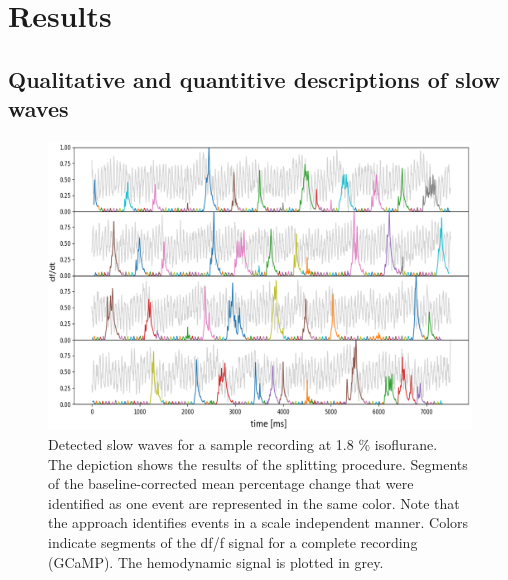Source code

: 
\chapter{Results} %

\section{Qualitative and quantitive descriptions of slow waves}
\begin{figure}[!htb]
\centering
\includegraphics[width=\textwidth,height=\textheight,keepaspectratio]{Figures/slow_wave_segmentation}
\decoRule
\caption[Detected slow waves for a sample recording]{Detected slow waves for a sample recording at 1.8 \% isoflurane.\\ The depiction shows the results of the splitting procedure. Segments of the baseline-corrected mean percentage change that were identified as one event are represented in the same color. Note that the approach identifies events in a scale independent manner. Colors indicate segments of the df/f signal for a complete recording (GCaMP). The hemodynamic signal is plotted in grey.}
\label{fig:slow_wave_segmentation}
\end{figure}

\label{Chapter4} %

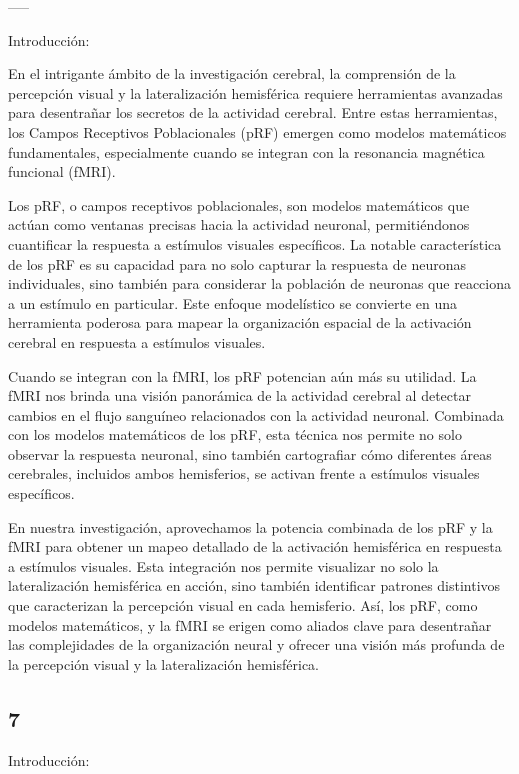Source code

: \documentclass{article}
\begin{document}
	-----
	
	Introducción:
	
	En el intrigante ámbito de la investigación cerebral, la comprensión de la percepción visual y la lateralización hemisférica requiere herramientas avanzadas para desentrañar los secretos de la actividad cerebral. Entre estas herramientas, los Campos Receptivos Poblacionales (pRF) emergen como modelos matemáticos fundamentales, especialmente cuando se integran con la resonancia magnética funcional (fMRI).
	
	Los pRF, o campos receptivos poblacionales, son modelos matemáticos que actúan como ventanas precisas hacia la actividad neuronal, permitiéndonos cuantificar la respuesta a estímulos visuales específicos. La notable característica de los pRF es su capacidad para no solo capturar la respuesta de neuronas individuales, sino también para considerar la población de neuronas que reacciona a un estímulo en particular. Este enfoque modelístico se convierte en una herramienta poderosa para mapear la organización espacial de la activación cerebral en respuesta a estímulos visuales.
	
	Cuando se integran con la fMRI, los pRF potencian aún más su utilidad. La fMRI nos brinda una visión panorámica de la actividad cerebral al detectar cambios en el flujo sanguíneo relacionados con la actividad neuronal. Combinada con los modelos matemáticos de los pRF, esta técnica nos permite no solo observar la respuesta neuronal, sino también cartografiar cómo diferentes áreas cerebrales, incluidos ambos hemisferios, se activan frente a estímulos visuales específicos.
	
	En nuestra investigación, aprovechamos la potencia combinada de los pRF y la fMRI para obtener un mapeo detallado de la activación hemisférica en respuesta a estímulos visuales. Esta integración nos permite visualizar no solo la lateralización hemisférica en acción, sino también identificar patrones distintivos que caracterizan la percepción visual en cada hemisferio. Así, los pRF, como modelos matemáticos, y la fMRI se erigen como aliados clave para desentrañar las complejidades de la organización neural y ofrecer una visión más profunda de la percepción visual y la lateralización hemisférica.
	
	\subsection{7}
	
	Introducción:
	
\end{document}
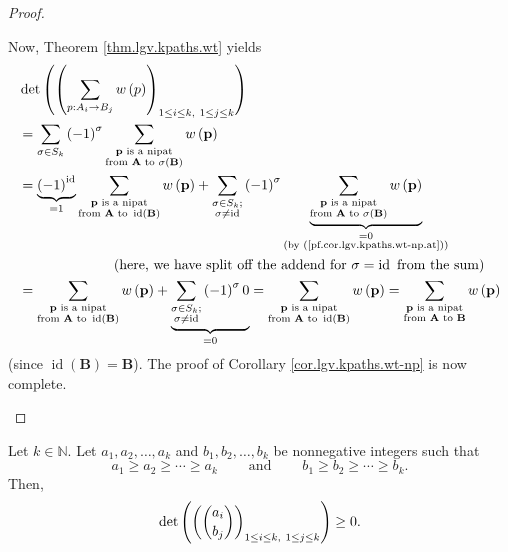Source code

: \begin{proof}
\begin{fineprint}
Now, Theorem \ref{thm.lgv.kpaths.wt} yields%
\begin{align*}
&  \det\left(  \left(  \sum_{p:A_{i}\rightarrow B_{j}}w\left(  p\right)
\right)  _{1\leq i\leq k,\ 1\leq j\leq k}\right) \\
&  =\sum_{\sigma\in S_{k}}\left(  -1\right)  ^{\sigma}\sum
_{\substack{\mathbf{p}\text{ is a nipat}\\\text{from }\mathbf{A}\text{ to
}\sigma\left(  \mathbf{B}\right)  }}w\left(  \mathbf{p}\right) \\
&  =\underbrace{\left(  -1\right)  ^{\operatorname*{id}}}_{=1}\sum
_{\substack{\mathbf{p}\text{ is a nipat}\\\text{from }\mathbf{A}\text{ to
}\operatorname*{id}\left(  \mathbf{B}\right)  }}w\left(  \mathbf{p}\right)
+\sum_{\substack{\sigma\in S_{k};\\\sigma\neq\operatorname*{id}}}\left(
-1\right)  ^{\sigma}\underbrace{\sum_{\substack{\mathbf{p}\text{ is a
nipat}\\\text{from }\mathbf{A}\text{ to }\sigma\left(  \mathbf{B}\right)
}}w\left(  \mathbf{p}\right)  }_{\substack{=0\\\text{(by
(\ref{pf.cor.lgv.kpaths.wt-np.at}))}}}\\
&  \ \ \ \ \ \ \ \ \ \ \ \ \ \ \ \ \ \ \ \ \left(  \text{here, we have split
off the addend for }\sigma=\operatorname*{id}\text{ from the sum}\right) \\
&  =\sum_{\substack{\mathbf{p}\text{ is a nipat}\\\text{from }\mathbf{A}\text{
to }\operatorname*{id}\left(  \mathbf{B}\right)  }}w\left(  \mathbf{p}\right)
+\underbrace{\sum_{\substack{\sigma\in S_{k};\\\sigma\neq\operatorname*{id}%
}}\left(  -1\right)  ^{\sigma}0}_{=0}=\sum_{\substack{\mathbf{p}\text{ is a
nipat}\\\text{from }\mathbf{A}\text{ to }\operatorname*{id}\left(
\mathbf{B}\right)  }}w\left(  \mathbf{p}\right)  =\sum_{\substack{\mathbf{p}%
\text{ is a nipat}\\\text{from }\mathbf{A}\text{ to }\mathbf{B}}}w\left(
\mathbf{p}\right)
\end{align*}
(since $\operatorname*{id}\left(  \mathbf{B}\right)  =\mathbf{B}$). The proof
of Corollary \ref{cor.lgv.kpaths.wt-np} is now complete.
\end{fineprint}
\end{proof}

\begin{corollary}
\label{cor.lgv.binom-det-nonneg}Let $k\in\mathbb{N}$. Let $a_{1},a_{2}%
,\ldots,a_{k}$ and $b_{1},b_{2},\ldots,b_{k}$ be nonnegative integers such
that
\[
a_{1}\geq a_{2}\geq\cdots\geq a_{k}\ \ \ \ \ \ \ \ \ \ \text{and}%
\ \ \ \ \ \ \ \ \ \ b_{1}\geq b_{2}\geq\cdots\geq b_{k}.
\]
Then,%
\[
\det\left(  \left(  \dbinom{a_{i}}{b_{j}}\right)  _{1\leq i\leq k,\ 1\leq
j\leq k}\right)  \geq0.
\]

\end{corollary}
----
Without any picture, return exactly the lines of the records above from the first through the line that contains "En el intrigante".

▶ **Written response**:
Source code

: 
\chapter{Results} %

\section{Qualitative and quantitive descriptions of slow waves}
\begin{figure}[!htb]
\centering
\includegraphics[width=\textwidth,height=\textheight,keepaspectratio]{Figures/slow_wave_segmentation}
\decoRule
\caption[Detected slow waves for a sample recording]{Detected slow waves for a sample recording at 1.8 \% isoflurane.\\ The depiction shows the results of the splitting procedure. Segments of the baseline-corrected mean percentage change that were identified as one event are represented in the same color. Note that the approach identifies events in a scale independent manner. Colors indicate segments of the df/f signal for a complete recording (GCaMP). The hemodynamic signal is plotted in grey.}
\label{fig:slow_wave_segmentation}
\end{figure}

\label{Chapter4} %

Source code

: \documentclass{article}
\begin{document}
	-----
	
	Introducción:
	
	En el intrigante ámbito de la investigación cerebral, la comprensión de la percepción visual y la lateralización hemisférica requiere herramientas avanzadas para desentrañar los secretos de la actividad cerebral. Entre estas herramientas, los Campos Receptivos Poblacionales (pRF) emergen como modelos matemáticos fundamentales, especialmente cuando se integran con la resonancia magnética funcional (fMRI).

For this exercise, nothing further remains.